The saga of Google’s China operations has been a depressing one for the world’s pre-eminent search engine, after a high-profile falling out with the Communist Party in 2009. That year, as the number of Internet users in the country continued to explode, the website boasted close to one-third of search-engine market share in China. By 2014, Google’s piece of the pie had shriveled to just over 4%.
Google made a fateful decision that it would rather abandon the Chinese market than give in to demands that it censor search results at the direction of Beijing.
In the nearly 10 years since Google moved its China operations to Hong Kong, the number of Internet users in China has almost doubled. And Google has apparently changed its mind about censorship.
According to a report from The Intercept published on Wednesday, the world’s largest search engine has been working for more than a year with officials in Beijing to launch a new product to reach China’s netizens.
Project “Dragonfly,” as it is codenamed, involves a custom Android app that has already been demonstrated to the Chinese government and could be launched as early as within the next six months.

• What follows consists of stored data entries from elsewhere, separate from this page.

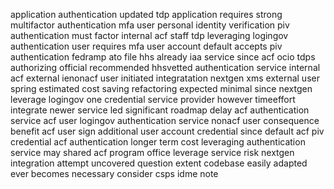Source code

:application authentication updated tdp application requires strong multifactor authentication mfa user personal identity verification piv authentication must factor internal acf staff tdp leveraging logingov authentication user requires mfa user account default accepts piv authentication fedramp ato file hhs already iaa service since acf ocio tdps authorizing official recommended hhsvetted authentication service internal acf external ienonacf user initiated integratation nextgen xms external user spring estimated cost saving refactoring expected minimal since nextgen leverage logingov one credential service provider however timeeffort integrate newer service led significant roadmap delay acf authentication service acf user logingov authentication service nonacf user consequence benefit acf user sign additional user account credential since default acf piv credential acf authentication longer term cost leveraging authentication service may shared acf program office leverage service risk nextgen integration attempt uncovered question extent codebase easily adapted ever becomes necessary consider csps idme note
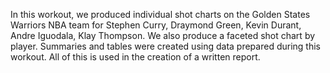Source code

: In this workout, we produced individual shot charts on the Golden States Warriors NBA team for Stephen Curry, Draymond Green, Kevin Durant, Andre Iguodala, Klay Thompson. We also produce a faceted shot chart by player. Summaries and tables were created using data prepared during this workout. All of this is used in the creation of a written report.


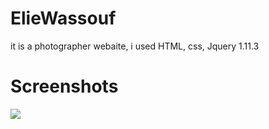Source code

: # ElieWassouf
it is a photographer webaite, i used HTML, css, Jquery 1.11.3  

# Screenshots

<img src="Eli_Wassouf.png">
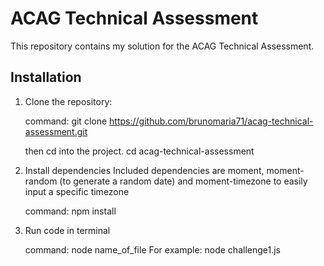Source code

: # ACAG Technical Assessment

This repository contains my solution for the ACAG Technical Assessment.

## Installation

1. Clone the repository:

   command: git clone https://github.com/brunomaria71/acag-technical-assessment.git

   then cd into the project. cd acag-technical-assessment

2. Install dependencies
   Included dependencies are moment, moment-random (to generate a random date) and moment-timezone to easily input a specific timezone

   command: npm install

3. Run code in terminal

   command: node name_of_file For example: node challenge1.js
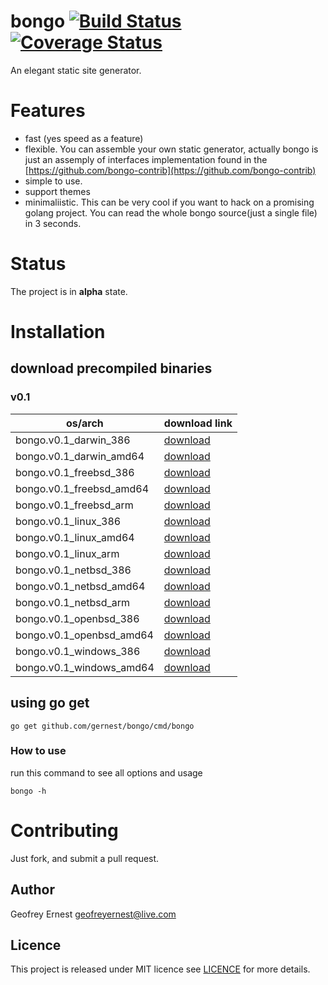 # bongo [![Build Status](https://travis-ci.org/gernest/bongo.svg)](https://travis-ci.org/gernest/bongo) [![Coverage Status](https://coveralls.io/repos/gernest/bongo/badge.svg?branch=master&service=github)](https://coveralls.io/github/gernest/bongo?branch=master)

An elegant static site generator.

# Features
* fast (yes speed as a feature)
* flexible. You can assemble your own static generator, actually bongo is just an assemply of interfaces implementation found in the [https://github.com/bongo-contrib](https://github.com/bongo-contrib)
* simple to use.
* support themes
* minimaliistic. This can be very cool if you want to hack on a promising golang project. You can read the whole bongo source(just a single file) in 3 seconds.

# Status
The project is in __alpha__ state.

# Installation

## download precompiled binaries

### v0.1

os/arch | download link
--------|--------------
bongo.v0.1_darwin_386|[download](https://github.com/bongo-contrib)
bongo.v0.1_darwin_amd64|[download](https://github.com/bongo-contrib)
bongo.v0.1_freebsd_386|[download](https://github.com/bongo-contrib)
bongo.v0.1_freebsd_amd64|[download](https://github.com/bongo-contrib)
bongo.v0.1_freebsd_arm|[download](https://github.com/bongo-contrib)
bongo.v0.1_linux_386|[download](https://github.com/bongo-contrib)
bongo.v0.1_linux_amd64|[download](https://github.com/bongo-contrib)
bongo.v0.1_linux_arm|[download](https://github.com/bongo-contrib)
bongo.v0.1_netbsd_386|[download](https://github.com/bongo-contrib)
bongo.v0.1_netbsd_amd64|[download](https://github.com/bongo-contrib)
bongo.v0.1_netbsd_arm|[download](https://github.com/bongo-contrib)
bongo.v0.1_openbsd_386|[download](https://github.com/bongo-contrib)
bongo.v0.1_openbsd_amd64|[download](https://github.com/bongo-contrib)
bongo.v0.1_windows_386|[download](https://github.com/bongo-contrib)
bongo.v0.1_windows_amd64|[download](https://github.com/bongo-contrib)


## using go get

	go get github.com/gernest/bongo/cmd/bongo
	
### How to use
run this command to see all options and usage

	bongo -h

# Contributing
Just fork, and submit a pull request.


## Author
Geofrey Ernest <geofreyernest@live.com>

## Licence
This project is released under MIT licence see [LICENCE](LICENCE) for more details.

The search app, according to The Intercept, which cited internal Google documents, will “blacklist sensitive queries” so that “no results will be shown” when people search for certain terms.
The desktop version of Google’s search website is currently unavailable to many Internet users within China. It is unclear from the documents seen by The Intercept whether this first foray into heavily censored searching – via the mobile app – will be followed by a decision to censor the website itself.